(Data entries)
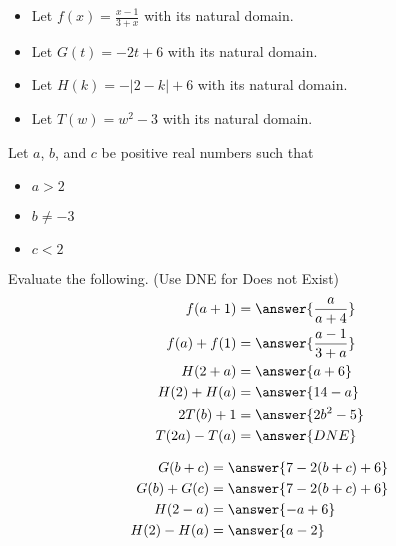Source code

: \documentclass{ximera}
\author{Lee Wayand}
\begin{document}
\begin{exercise}



\begin{itemize}
\item Let $f(x) = \frac{x-1}{3 + x}$ with its natural domain. \\
\item Let $G(t) = -2t + 6$ with its natural domain. \\
\item Let $H(k) =  -|2-k|+6$ with its natural domain. \\
\item Let $T(w) = w^2 - 3$ with its natural domain. \\
\end{itemize}

Let $a$, $b$, and $c$ be positive real numbers such that 

\begin{itemize}
\item $a > 2$ 
\item $b \ne -3$
\item $c < 2$
\end{itemize}


Evaluate the following.  (Use DNE for Does not Exist) \\






\begin{align*}
f(a + 1)   &=  \answer{\frac{a}{a+4}} \\
f(a) + f(1)   &=  \answer{\frac{a-1}{3+a}} \\
H(2+a)    &=  \answer{a+6} \\
H(2) + H(a)    &=  \answer{14-a} \\
2 T(b) + 1   &=  \answer{2 b^2 - 5} \\
T(2a) - T(a)  &=  \answer{DNE}
\end{align*}






\begin{align*}
G(b+c)   &=  \answer{7-2(b+c)+6} \\
G(b) + G(c)   &=  \answer{7-2(b+c)+6} \\
H(2-a)    &=  \answer{-a+6} \\
H(2) - H(a)    &=  \answer{a-2} 
\end{align*}



\end{exercise}
\end{document}
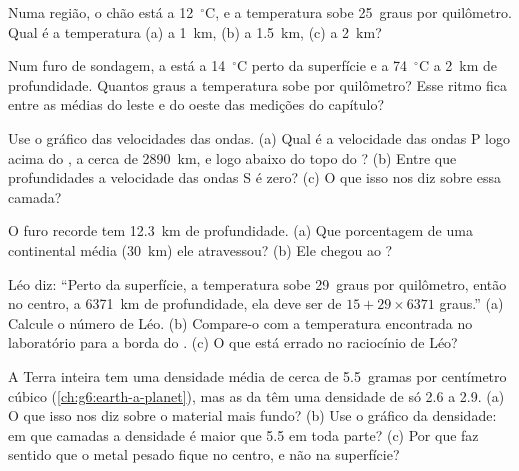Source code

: \begin{exercise}[$\star\star$]\label{exo:g6:inside-the-earth:7}
Numa região, o chão está a 12~$^\circ$C, e a temperatura sobe 25~graus por
quilômetro. Qual é a temperatura (a) a 1~km, (b) a 1.5~km, (c) a 2~km?
\end{exercise}

\begin{exercise}[$\star\star$]\label{exo:g6:inside-the-earth:8}
Num furo de sondagem, a  está a 14~$^\circ$C perto da superfície e a
74~$^\circ$C a 2~km de profundidade. Quantos graus a temperatura sobe por
quilômetro? Esse ritmo fica entre as médias do leste e do oeste das
medições do capítulo?
\end{exercise}

\begin{exercise}[$\star\star$]\label{exo:g6:inside-the-earth:9}
Use o gráfico das velocidades das ondas. (a) Qual é a velocidade das ondas
P logo acima do , a cerca de 2890~km, e logo abaixo do topo do
? (b) Entre que profundidades a velocidade das ondas S é zero? (c) O
que isso nos diz sobre essa camada?
\end{exercise}

\begin{exercise}[$\star\star$]\label{exo:g6:inside-the-earth:10}
O furo recorde tem 12.3~km de profundidade. (a) Que porcentagem de uma
 continental média (30~km) ele atravessou? (b) Ele chegou ao ?
\end{exercise}

\begin{exercise}[$\star\star\star$]\label{exo:g6:inside-the-earth:11}
Léo diz: ``Perto da superfície, a temperatura sobe 29~graus por
quilômetro, então no centro, a 6371~km de profundidade, ela deve ser de
$15 + 29 \times 6371$ graus.'' (a) Calcule o número de Léo. (b) Compare-o
com a temperatura encontrada no laboratório para a borda do . (c) O que está errado no raciocínio de Léo?
\end{exercise}

\begin{exercise}[$\star\star\star$]\label{exo:g6:inside-the-earth:12}
A Terra inteira tem uma densidade média de cerca de 5.5~gramas por
centímetro cúbico (\cref{ch:g6:earth-a-planet}), mas as  da 
têm uma densidade de só 2.6 a 2.9. (a) O que isso nos diz sobre o material
mais fundo? (b) Use o gráfico da densidade: em que camadas a densidade é maior que 5.5 em toda parte? (c) Por que faz sentido que o metal pesado fique no
centro, e não na superfície?
\end{exercise}

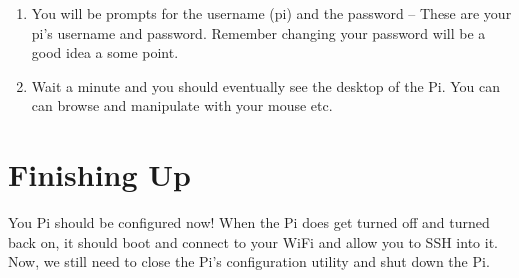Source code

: \documentclass{article}
\begin{document}
\begin{enumerate}
  \item You will be prompts for the username (pi) and the password -- These are your pi's username and password. Remember changing your password will be a good idea a some point.
  \item Wait a minute and you should eventually see the desktop of the Pi. You can can browse and manipulate with your mouse etc.
\end{enumerate}

\section{Finishing Up}

You Pi should be configured now! When the Pi does get turned off and turned back on, it should boot and connect to your WiFi and allow you to SSH into it. Now, we still need to close the Pi's configuration utility and shut down the Pi.
\end{document}
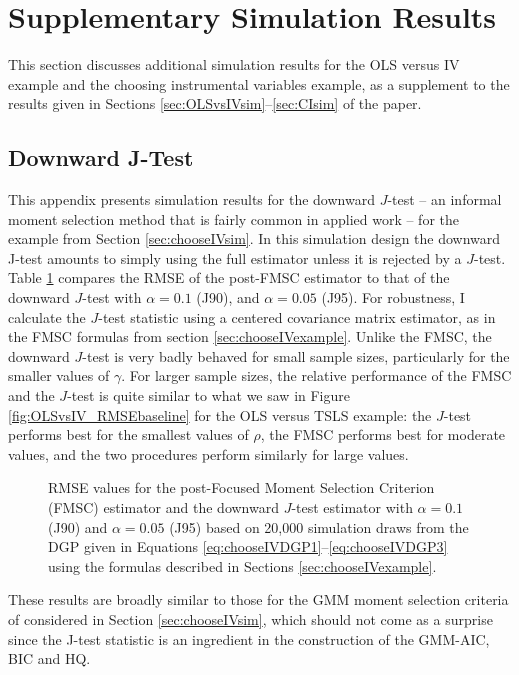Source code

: \section{Supplementary Simulation Results}
\label{sec:simsupplement}
This section discusses additional simulation results for the OLS versus IV example and the choosing instrumental variables example, as a supplement to the results given in Sections \ref{sec:OLSvsIVsim}--\ref{sec:CIsim} of the paper.

\subsection{Downward J-Test}
\label{sec:downwardJ}
This appendix presents simulation results for the downward $J$-test -- an informal moment selection method that is fairly common in applied work -- for the example from Section \ref{sec:chooseIVsim}.
In this simulation design the downward J-test amounts to simply using the full estimator unless it is rejected by a $J$-test.
Table \ref{fig:chooseIVsim_RMSErelJ} compares the RMSE of the post-FMSC estimator to that of the downward $J$-test with $\alpha = 0.1$ (J90), and $\alpha = 0.05$ (J95).
For robustness, I calculate the $J$-test statistic using a centered covariance matrix estimator, as in the FMSC formulas from section \ref{sec:chooseIVexample}.
Unlike the FMSC, the downward $J$-test is very badly behaved for small sample sizes, particularly for the smaller values of $\gamma$.
For larger sample sizes, the relative performance of the FMSC and the $J$-test is quite similar to what we saw in Figure \ref{fig:OLSvsIV_RMSEbaseline} for the OLS versus TSLS example: the $J$-test performs best for the smallest values of $\rho$, the FMSC performs best for moderate values, and the two procedures perform similarly for large values.
\begin{figure}
\centering
	
	\caption{RMSE values for the post-Focused Moment Selection Criterion (FMSC) estimator and the downward $J$-test estimator with $\alpha = 0.1$ (J90) and $\alpha = 0.05$ (J95) based on 20,000 simulation draws from the DGP given in Equations \ref{eq:chooseIVDGP1}--\ref{eq:chooseIVDGP3} using the formulas described in Sections \ref{sec:chooseIVexample}.}
	\label{fig:chooseIVsim_RMSErelJ}
\end{figure}
These results are broadly similar to those for the GMM moment selection criteria of \cite{Andrews1999} considered in Section \ref{sec:chooseIVsim}, which should not come as a surprise since the J-test statistic is an ingredient in the construction of the GMM-AIC, BIC and HQ.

:: Prompt ::
Copy the entries exactly. No pictures.

:: Answer to this task ::
Source code

: \documentclass{ximera}
\author{Lee Wayand}
\begin{document}
\begin{exercise}



\begin{itemize}
\item Let $f(x) = \frac{x-1}{3 + x}$ with its natural domain. \\
\item Let $G(t) = -2t + 6$ with its natural domain. \\
\item Let $H(k) =  -|2-k|+6$ with its natural domain. \\
\item Let $T(w) = w^2 - 3$ with its natural domain. \\
\end{itemize}

Let $a$, $b$, and $c$ be positive real numbers such that 

\begin{itemize}
\item $a > 2$ 
\item $b \ne -3$
\item $c < 2$
\end{itemize}


Evaluate the following.  (Use DNE for Does not Exist) \\






\begin{align*}
f(a + 1)   &=  \answer{\frac{a}{a+4}} \\
f(a) + f(1)   &=  \answer{\frac{a-1}{3+a}} \\
H(2+a)    &=  \answer{a+6} \\
H(2) + H(a)    &=  \answer{14-a} \\
2 T(b) + 1   &=  \answer{2 b^2 - 5} \\
T(2a) - T(a)  &=  \answer{DNE}
\end{align*}






\begin{align*}
G(b+c)   &=  \answer{7-2(b+c)+6} \\
G(b) + G(c)   &=  \answer{7-2(b+c)+6} \\
H(2-a)    &=  \answer{-a+6} \\
H(2) - H(a)    &=  \answer{a-2} 
\end{align*}



\end{exercise}
\end{document}
Source code

: \begin{exercise}[$\star\star$]\label{exo:g6:inside-the-earth:7}
Numa região, o chão está a 12~$^\circ$C, e a temperatura sobe 25~graus por
quilômetro. Qual é a temperatura (a) a 1~km, (b) a 1.5~km, (c) a 2~km?
\end{exercise}

\begin{exercise}[$\star\star$]\label{exo:g6:inside-the-earth:8}
Num furo de sondagem, a  está a 14~$^\circ$C perto da superfície e a
74~$^\circ$C a 2~km de profundidade. Quantos graus a temperatura sobe por
quilômetro? Esse ritmo fica entre as médias do leste e do oeste das
medições do capítulo?
\end{exercise}

\begin{exercise}[$\star\star$]\label{exo:g6:inside-the-earth:9}
Use o gráfico das velocidades das ondas. (a) Qual é a velocidade das ondas
P logo acima do , a cerca de 2890~km, e logo abaixo do topo do
? (b) Entre que profundidades a velocidade das ondas S é zero? (c) O
que isso nos diz sobre essa camada?
\end{exercise}

\begin{exercise}[$\star\star$]\label{exo:g6:inside-the-earth:10}
O furo recorde tem 12.3~km de profundidade. (a) Que porcentagem de uma
 continental média (30~km) ele atravessou? (b) Ele chegou ao ?
\end{exercise}

\begin{exercise}[$\star\star\star$]\label{exo:g6:inside-the-earth:11}
Léo diz: ``Perto da superfície, a temperatura sobe 29~graus por
quilômetro, então no centro, a 6371~km de profundidade, ela deve ser de
$15 + 29 \times 6371$ graus.'' (a) Calcule o número de Léo. (b) Compare-o
com a temperatura encontrada no laboratório para a borda do . (c) O que está errado no raciocínio de Léo?
\end{exercise}

\begin{exercise}[$\star\star\star$]\label{exo:g6:inside-the-earth:12}
A Terra inteira tem uma densidade média de cerca de 5.5~gramas por
centímetro cúbico (\cref{ch:g6:earth-a-planet}), mas as  da 
têm uma densidade de só 2.6 a 2.9. (a) O que isso nos diz sobre o material
mais fundo? (b) Use o gráfico da densidade: em que camadas a densidade é maior que 5.5 em toda parte? (c) Por que faz sentido que o metal pesado fique no
centro, e não na superfície?
\end{exercise}

Source code

: \documentclass{article}
\begin{document}
\begin{enumerate}
  \item You will be prompts for the username (pi) and the password -- These are your pi's username and password. Remember changing your password will be a good idea a some point.
  \item Wait a minute and you should eventually see the desktop of the Pi. You can can browse and manipulate with your mouse etc.
\end{enumerate}

\section{Finishing Up}

You Pi should be configured now! When the Pi does get turned off and turned back on, it should boot and connect to your WiFi and allow you to SSH into it. Now, we still need to close the Pi's configuration utility and shut down the Pi.
\end{document}
Source code

: \section{Supplementary Simulation Results}
\label{sec:simsupplement}
This section discusses additional simulation results for the OLS versus IV example and the choosing instrumental variables example, as a supplement to the results given in Sections \ref{sec:OLSvsIVsim}--\ref{sec:CIsim} of the paper.

\subsection{Downward J-Test}
\label{sec:downwardJ}
This appendix presents simulation results for the downward $J$-test -- an informal moment selection method that is fairly common in applied work -- for the example from Section \ref{sec:chooseIVsim}.
In this simulation design the downward J-test amounts to simply using the full estimator unless it is rejected by a $J$-test.
Table \ref{fig:chooseIVsim_RMSErelJ} compares the RMSE of the post-FMSC estimator to that of the downward $J$-test with $\alpha = 0.1$ (J90), and $\alpha = 0.05$ (J95).
For robustness, I calculate the $J$-test statistic using a centered covariance matrix estimator, as in the FMSC formulas from section \ref{sec:chooseIVexample}.
Unlike the FMSC, the downward $J$-test is very badly behaved for small sample sizes, particularly for the smaller values of $\gamma$.
For larger sample sizes, the relative performance of the FMSC and the $J$-test is quite similar to what we saw in Figure \ref{fig:OLSvsIV_RMSEbaseline} for the OLS versus TSLS example: the $J$-test performs best for the smallest values of $\rho$, the FMSC performs best for moderate values, and the two procedures perform similarly for large values.
\begin{figure}
\centering
	
	\caption{RMSE values for the post-Focused Moment Selection Criterion (FMSC) estimator and the downward $J$-test estimator with $\alpha = 0.1$ (J90) and $\alpha = 0.05$ (J95) based on 20,000 simulation draws from the DGP given in Equations \ref{eq:chooseIVDGP1}--\ref{eq:chooseIVDGP3} using the formulas described in Sections \ref{sec:chooseIVexample}.}
	\label{fig:chooseIVsim_RMSErelJ}
\end{figure}
These results are broadly similar to those for the GMM moment selection criteria of \cite{Andrews1999} considered in Section \ref{sec:chooseIVsim}, which should not come as a surprise since the J-test statistic is an ingredient in the construction of the GMM-AIC, BIC and HQ.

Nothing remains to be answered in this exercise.